Intueri directors halve their fees as SFO and TEC investigations icontinue
The savings from the director fee cut will only amount to around $200,000 a year.
The savings from the director fee cut will only amount to around $200,000 a year.
Directors of Intueri Education Group [NZX: IQE] have cut their base director fee in half as the listed training provider seeks to cut costs, has laid off 70 staff, put dividends on hold, and seen its share price tank after continuing reviews by the Tertiary Education Commission and Serious Fraud Office.
The savings from the director fee cut will only amount to around $200,000 a year but chairman Chris Kelly told shareholders at the annual meeting in Auckland it was a case of "all shoulders to the wheel at a particularly difficult time."
Intueri's share price has dropped from $2.35 at the time of its initial public offering two years ago to 37c today. It reported a net loss of $48.5 million for the year to December 2015, mainly due to a full writeoff in the value of its Quantum Education Group and impairments at its Dive School and Design & Arts College.
The directors advised shareholders today that underlying earnings, before, interest, tax, depreciation and amortisation for the 2016 financial year will be slightly less than the $21.5 million achieved in 2015.
Directors and management faced a barrage of questions from shareholders including when dividends, which amounted to $13.7 million in the past two years, would be reinstated.
Mr Kelly said the board would consider paying dividends again once the outcome of the TEC reviews into Quantum and the Dive School and the SFO investigation into Quantum were completed, though debt reduction also needed to be a focus for the company.
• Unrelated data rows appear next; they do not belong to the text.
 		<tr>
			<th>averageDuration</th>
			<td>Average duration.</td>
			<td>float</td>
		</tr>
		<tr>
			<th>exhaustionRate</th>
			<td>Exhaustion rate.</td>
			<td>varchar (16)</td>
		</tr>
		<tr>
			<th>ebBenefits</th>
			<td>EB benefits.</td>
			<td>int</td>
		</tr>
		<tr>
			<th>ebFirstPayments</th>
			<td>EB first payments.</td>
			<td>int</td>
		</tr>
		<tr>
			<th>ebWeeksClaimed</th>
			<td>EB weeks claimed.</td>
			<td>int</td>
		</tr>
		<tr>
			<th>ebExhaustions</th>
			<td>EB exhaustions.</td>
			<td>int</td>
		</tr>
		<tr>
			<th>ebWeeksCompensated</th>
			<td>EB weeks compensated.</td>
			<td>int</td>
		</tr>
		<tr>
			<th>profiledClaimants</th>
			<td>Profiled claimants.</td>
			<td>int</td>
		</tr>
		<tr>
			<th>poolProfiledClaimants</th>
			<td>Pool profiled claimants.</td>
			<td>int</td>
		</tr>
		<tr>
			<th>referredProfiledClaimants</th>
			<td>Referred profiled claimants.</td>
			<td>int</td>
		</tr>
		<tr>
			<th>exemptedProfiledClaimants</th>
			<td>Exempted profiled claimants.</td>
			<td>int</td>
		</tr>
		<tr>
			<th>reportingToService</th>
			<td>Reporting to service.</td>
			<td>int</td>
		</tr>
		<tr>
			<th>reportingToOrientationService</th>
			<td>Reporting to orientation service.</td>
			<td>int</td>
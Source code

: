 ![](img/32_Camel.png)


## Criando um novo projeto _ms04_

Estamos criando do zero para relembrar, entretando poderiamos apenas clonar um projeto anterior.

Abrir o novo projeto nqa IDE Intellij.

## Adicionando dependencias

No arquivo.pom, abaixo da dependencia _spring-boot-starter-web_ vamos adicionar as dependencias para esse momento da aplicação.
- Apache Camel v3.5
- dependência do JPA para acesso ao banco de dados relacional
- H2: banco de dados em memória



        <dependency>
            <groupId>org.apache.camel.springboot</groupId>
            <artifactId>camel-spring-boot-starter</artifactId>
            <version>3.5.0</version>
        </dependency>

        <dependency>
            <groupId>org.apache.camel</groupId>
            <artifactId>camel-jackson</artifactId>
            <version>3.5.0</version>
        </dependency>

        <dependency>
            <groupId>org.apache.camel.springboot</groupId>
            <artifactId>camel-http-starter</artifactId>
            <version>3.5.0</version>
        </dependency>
Its auditors tagged the company's financial statements over its ability to continue as a going concern. It has confirmed an extension of its banking facilities to March 2018 and lifted its total facility to $80 million and delayed until 2017 paying $A5 million owed for the acquisition cost of an Australian business.
Experienced director Alison Paterson, who was elected to the board in June, said she wouldn't have taken the job if she didn't have confidence in the chairman, chief executive, and chief financial officer but there "was a job to do" to restore shareholder wealth and dividends.
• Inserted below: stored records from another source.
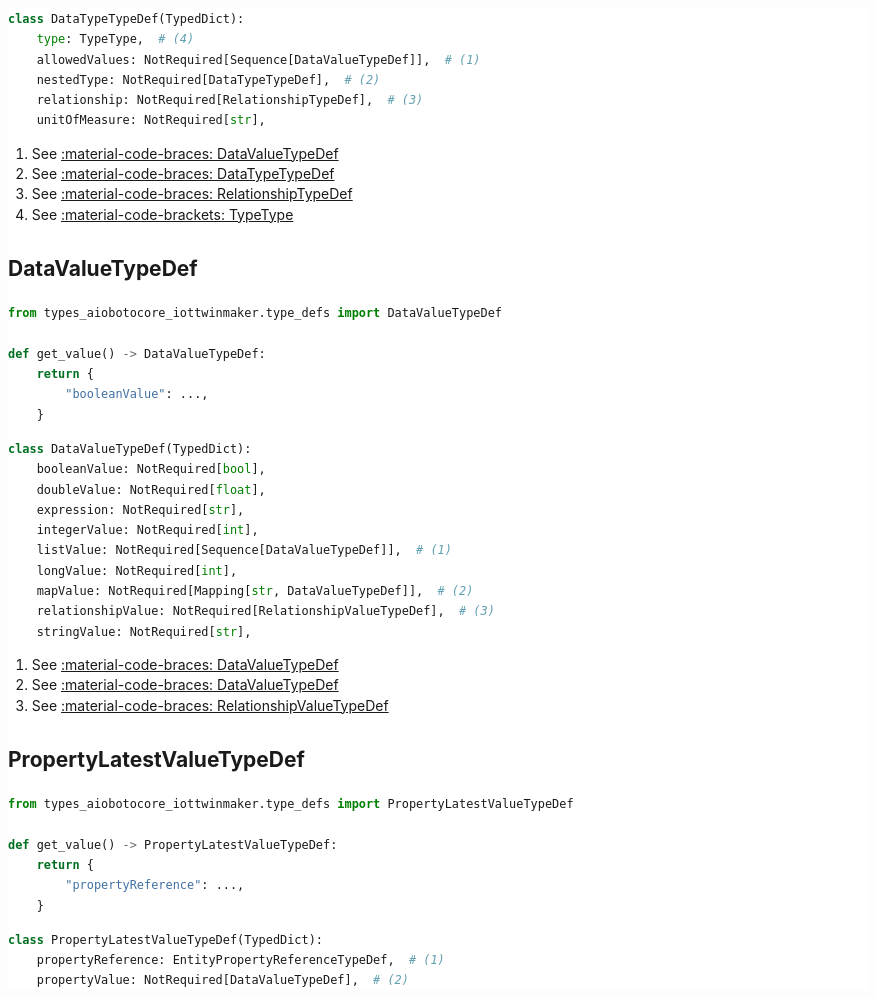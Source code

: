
 ```python title="Definition"
class DataTypeTypeDef(TypedDict):
    type: TypeType,  # (4)
    allowedValues: NotRequired[Sequence[DataValueTypeDef]],  # (1)
    nestedType: NotRequired[DataTypeTypeDef],  # (2)
    relationship: NotRequired[RelationshipTypeDef],  # (3)
    unitOfMeasure: NotRequired[str],
```

1. See [:material-code-braces: DataValueTypeDef](./type_defs.md#datavaluetypedef) 
2. See [:material-code-braces: DataTypeTypeDef](./type_defs.md#datatypetypedef) 
3. See [:material-code-braces: RelationshipTypeDef](./type_defs.md#relationshiptypedef) 
4. See [:material-code-brackets: TypeType](./literals.md#typetype) 
## DataValueTypeDef

```python title="Usage Example"
from types_aiobotocore_iottwinmaker.type_defs import DataValueTypeDef

def get_value() -> DataValueTypeDef:
    return {
        "booleanValue": ...,
    }
```

```python title="Definition"
class DataValueTypeDef(TypedDict):
    booleanValue: NotRequired[bool],
    doubleValue: NotRequired[float],
    expression: NotRequired[str],
    integerValue: NotRequired[int],
    listValue: NotRequired[Sequence[DataValueTypeDef]],  # (1)
    longValue: NotRequired[int],
    mapValue: NotRequired[Mapping[str, DataValueTypeDef]],  # (2)
    relationshipValue: NotRequired[RelationshipValueTypeDef],  # (3)
    stringValue: NotRequired[str],
```

1. See [:material-code-braces: DataValueTypeDef](./type_defs.md#datavaluetypedef) 
2. See [:material-code-braces: DataValueTypeDef](./type_defs.md#datavaluetypedef) 
3. See [:material-code-braces: RelationshipValueTypeDef](./type_defs.md#relationshipvaluetypedef) 
## PropertyLatestValueTypeDef

```python title="Usage Example"
from types_aiobotocore_iottwinmaker.type_defs import PropertyLatestValueTypeDef

def get_value() -> PropertyLatestValueTypeDef:
    return {
        "propertyReference": ...,
    }
```

```python title="Definition"
class PropertyLatestValueTypeDef(TypedDict):
    propertyReference: EntityPropertyReferenceTypeDef,  # (1)
    propertyValue: NotRequired[DataValueTypeDef],  # (2)
```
Deloitte was appointed by the TEC to review the Dive School and Intueri has provided feedback on a draft report which chief executive Rob Facer said didn't find any issues for concern in 2015 when the school was under its management. However, it did confirm issues Intueri had raised in its own review relating to the period 2010 to 2014 when the school was under the management of the previous owners. Intueri said it would be seeking recourse from the sellers. A final report is expected in the next two to three months.
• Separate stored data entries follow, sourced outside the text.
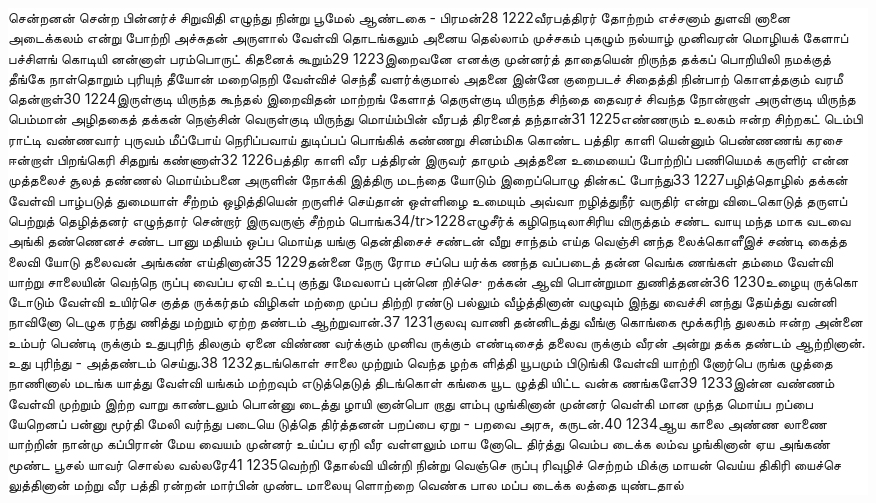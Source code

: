 சென்றனன் சென்ற பின்னர்ச் சிறுவிதி எழுந்து நின்று
பூமேல் ஆண்டகை - பிரமன்28 1222வீரபத்திரர் தோற்றம்
எச்சனாம் துளவி னானை அடைக்கலம் என்று போற்றி
அச்சுதன் அருளால் வேள்வி தொடங்கலும் அனைய தெல்லாம்
முச்சகம் புகழும் நல்யாழ் முனிவரன் மொழியக் கேளாப்
பச்சிளங் கொடியி னன்னாள் பரம்பொருட் கிதனைக் கூறும்29 1223இறைவனே எனக்கு முன்னர்த் தாதையென் றிருந்த தக்கப்
பொறியிலி நமக்குத் தீங்கே நாள்தொறும் புரியுந் தீயோன்
மறைநெறி வேள்விச் செந்தீ வளர்க்குமால் அதனை இன்னே
குறைபடச் சிதைத்தி நின்பாற் கொளத்தகும் வரமீ தென்றாள்30 1224இருள்குடி யிருந்த கூந்தல் இறைவிதன் மாற்றங் கேளாத்
தெருள்குடி யிருந்த சிந்தை தைவரச் சிவந்த நோன்றாள்
அருள்குடி யிருந்த பெம்மான் அழிதகைத் தக்கன் நெஞ்சின்
வெருள்குடி யிருந்து மொய்ம்பின் வீரபத் திரனைத் தந்தான்31 1225எண்ணரும் உலகம் ஈன்ற சிற்றகட் டெம்பி ராட்டி
வண்ணவார் புருவம் மீப்போய் நெரிப்பவாய் துடிப்பப் பொங்கிக்
கண்ணறு சினம்மிக கொண்ட பத்திர காளி யென்னும்
பெண்ணணங் கரசை ஈன்றாள் பிறங்கெரி சிதறுங் கண்ணாள்32 1226பத்திர காளி வீர பத்திரன் இருவர் தாமும்
அத்தனை உமையைப் போற்றிப் பணியெமக் கருளிர் என்ன
முத்தலைச் சூலத் தண்ணல் மொய்ம்பனை அருளின் நோக்கி
இத்திரு மடந்தை யோடும் இறைப்பொழு தின்கட் போந்து33 1227பழித்தொழில் தக்கன் வேள்வி பாழ்படுத் துமையாள் சீற்றம்
ஒழித்தியென் றருளிச் செய்தான் ஒள்ளிழை உமையும் அவ்வா
றழித்துநீர் வருதிர் என்று விடைகொடுத் தருளப் பெற்றுத்
தெழித்தனர் எழுந்தார் சென்றார் இருவருஞ் சீற்றம் பொங்க34/tr>1228எழுசீர்க் கழிநெடிலாசிரிய விருத்தம்
சண்ட வாயு மந்த மாக வடவை அங்கி தண்ணெனச்
சண்ட பானு மதியம் ஒப்ப மொய்த யங்கு தென்திசைச்
சண்டன் வீறு சாந்தம் எய்த வெஞ்சி னந்த லைக்கொளீஇச்
சண்டி கைத்த லைவி யோடு தலைவன் அங்கண் எய்தினான்35 1229தன்னை நேரு ரோம சப்பெ யர்க்க ணந்த வப்படைத்
தன்ன வெங்க ணங்கள் தம்மை வேள்வி யாற்று சாலையின்
வெந்நெ ருப்பு வைப்ப ஏவி உட்பு குந்து மேவலாப்
புன்னெ றிச்செ· றக்கன் ஆவி பொன்றுமா துணித்தனன்36 1230உழையு ருக்கொ டோடும் வேள்வி உயிர்செ குத்த ருக்கர்தம்
விழிகள் மற்றை முப்ப திற்றி ரண்டு பல்லும் வீழ்த்தினான்
வழுவும் இந்து வைச்சி னந்து தேய்த்து வன்னி நாவினோ
டெழுக ரந்து ணித்து மற்றும் ஏற்ற தண்டம் ஆற்றுவான்.37 1231குலவு வாணி தன்னிடத்து வீங்கு கொங்கை மூக்கரிந்
துலகம் ஈன்ற அன்னை உம்பர் பெண்டி ருக்கும் உதுபுரிந்
திலகும் ஏனை விண்ண வர்க்கும் முனிவ ருக்கும் எண்டிசைத்
தலைவ ருக்கும் வீரன் அன்று தக்க தண்டம் ஆற்றினான்.
உது புரிந்து - அத்தண்டம் செய்து.38 1232தடங்கொள் சாலை முற்றும் வெந்த ழற்க ளித்தி யூபமும்
பிடுங்கி வேள்வி யாற்றி னோர்பெ ருங்க ழுத்தை நாணினால்
மடங்க யாத்து வேள்வி யங்கம் மற்றவும் எடுத்தெடுத்
திடங்கொள் கங்கை யூட ழுத்தி யிட்ட வன்க ணங்களே39 1233இன்ன வண்ணம் வேள்வி முற்றும் இற்ற வாறு காண்டலும்
பொன்னு டைத்து ழாயி னான்பொ றாது ளம்பு ழுங்கினான்
முன்னர் வெள்கி மான முந்த மொய்ப றப்பை யேறெனப்
பன்னு மூர்தி மேலி வர்ந்து படையெ டுத்தெ திர்த்தனன்
பறப்பை ஏறு - பறவை அரசு, கருடன்.40 1234ஆய காலை அண்ண லாணை யாற்றின் நான்மு கப்பிரான்
மேய வையம் முன்னர் உய்ப்ப ஏறி வீர வள்ளலும்
மாய னோடெ திர்த்து வெம்ப டைக்க லம்வ ழங்கினான்
ஏய அங்கண் மூண்ட பூசல் யாவர் சொல்ல வல்லரே41 1235வெற்றி தோல்வி யின்றி நின்று வெஞ்செ ருப்பு ரிவுழிச்
செற்றம் மிக்கு மாயன் வெய்ய திகிரி யைச்செ லுத்தினான்
மற்று வீர பத்தி ரன்றன் மார்பின் முண்ட மாலையு
ளொற்றை வெண்க பால மப்ப டைக்க லத்தை யுண்டதால்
TEC and SFO reviews of Quantum, where concerns have been raised about the performance and reporting of high student completion rates that didn't match the real number of student enrolments, are still going. How long it will take to resolve the issues is uncertain. Mr Kelly said the former owners of Quantum have also been put on notice Intueri may also take action against them.
He said problems with the subsidiary also occurred before Intueri took over management of the school. Due to Quantum's 2016 student enrolments halving to around 500 equivalent full-time students, 70 staff have been laid off and 12 campuses have been closed, with students taking courses on the remaining campuses and sharing those of other colleges.
Mr Facer said overall cost-cutting initiatives are expected to save $3 million this year and $5 million on an annualised basis from 2017 and beyond.
Intueri is also hampered in meeting a growing demand for online learning as a large percentage of students in its Australian-based online courses are funded through VET Fee-Help. The Australian government has imposed a cap on the scheme this year, holding all providers to their 2015 revenue levels. The Australian Federal Department of Education and Training is conducting a review of the scheme after a Senate inquiry found rampant abuse of the system and soaring costs, and legislation is expected to be introduced early next year.
The current long-term executive share scheme has been scrapped by the board because it was not "meeting its desired objectives" and also doesn't meet likely tax and regulation changes. Options for a new one are being explored. The long-term incentive scheme provided an interest-free loan to Facer and CFO Rod Marvin if they reached financial targets but Facer said the drop in share price meant the executives were now effectively out of the money if they took up the loan. He received a $204,653 loan under the share scheme in the 2015 year which he said related to the company's performance the previous year.
He's also entitled to a short-term bonus equivalent to up to 60 percent of his $320,000 base salary if share price and profit targets are met, though Kelly said he "obviously" didn't receive that this year.